EXERCISE AIM
Some lines below hold "Lumpur". Pick them out and copy them.

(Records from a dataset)
#####
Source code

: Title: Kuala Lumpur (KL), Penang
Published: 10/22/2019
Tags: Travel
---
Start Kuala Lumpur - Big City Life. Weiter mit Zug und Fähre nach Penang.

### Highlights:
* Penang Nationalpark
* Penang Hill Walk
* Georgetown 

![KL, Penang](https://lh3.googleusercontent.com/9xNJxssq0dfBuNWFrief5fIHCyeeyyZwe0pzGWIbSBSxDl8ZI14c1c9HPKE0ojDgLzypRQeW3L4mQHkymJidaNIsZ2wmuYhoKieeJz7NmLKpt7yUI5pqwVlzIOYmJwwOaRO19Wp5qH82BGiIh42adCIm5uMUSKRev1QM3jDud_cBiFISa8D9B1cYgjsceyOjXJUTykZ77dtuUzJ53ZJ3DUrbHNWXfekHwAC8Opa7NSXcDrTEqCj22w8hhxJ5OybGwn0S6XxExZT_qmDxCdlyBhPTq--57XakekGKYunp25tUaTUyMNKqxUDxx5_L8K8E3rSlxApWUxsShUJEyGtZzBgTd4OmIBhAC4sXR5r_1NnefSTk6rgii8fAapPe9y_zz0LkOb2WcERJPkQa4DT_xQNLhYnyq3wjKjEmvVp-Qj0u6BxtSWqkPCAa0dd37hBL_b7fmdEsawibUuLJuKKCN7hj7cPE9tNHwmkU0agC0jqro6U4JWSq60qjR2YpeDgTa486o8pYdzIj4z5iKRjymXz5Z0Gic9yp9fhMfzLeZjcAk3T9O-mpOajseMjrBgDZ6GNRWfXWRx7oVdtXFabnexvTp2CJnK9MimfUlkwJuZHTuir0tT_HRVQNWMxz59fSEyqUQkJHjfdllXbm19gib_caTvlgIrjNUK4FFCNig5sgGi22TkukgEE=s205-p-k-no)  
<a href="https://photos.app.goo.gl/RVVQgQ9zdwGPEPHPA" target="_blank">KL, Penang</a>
#####
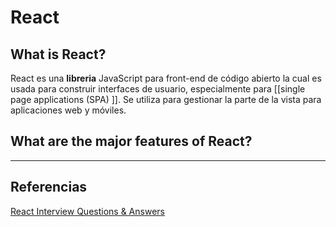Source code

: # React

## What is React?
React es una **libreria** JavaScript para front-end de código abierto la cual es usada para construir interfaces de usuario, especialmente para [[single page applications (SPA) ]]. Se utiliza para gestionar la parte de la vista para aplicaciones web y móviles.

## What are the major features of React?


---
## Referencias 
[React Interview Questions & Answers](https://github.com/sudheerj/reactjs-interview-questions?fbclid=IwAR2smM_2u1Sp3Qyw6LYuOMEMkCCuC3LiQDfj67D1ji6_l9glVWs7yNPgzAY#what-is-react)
#####
EXERCISE RESPONSE
: Title: Kuala Lumpur (KL), Penang
Start Kuala Lumpur - Big City Life. Weiter mit Zug und Fähre nach Penang.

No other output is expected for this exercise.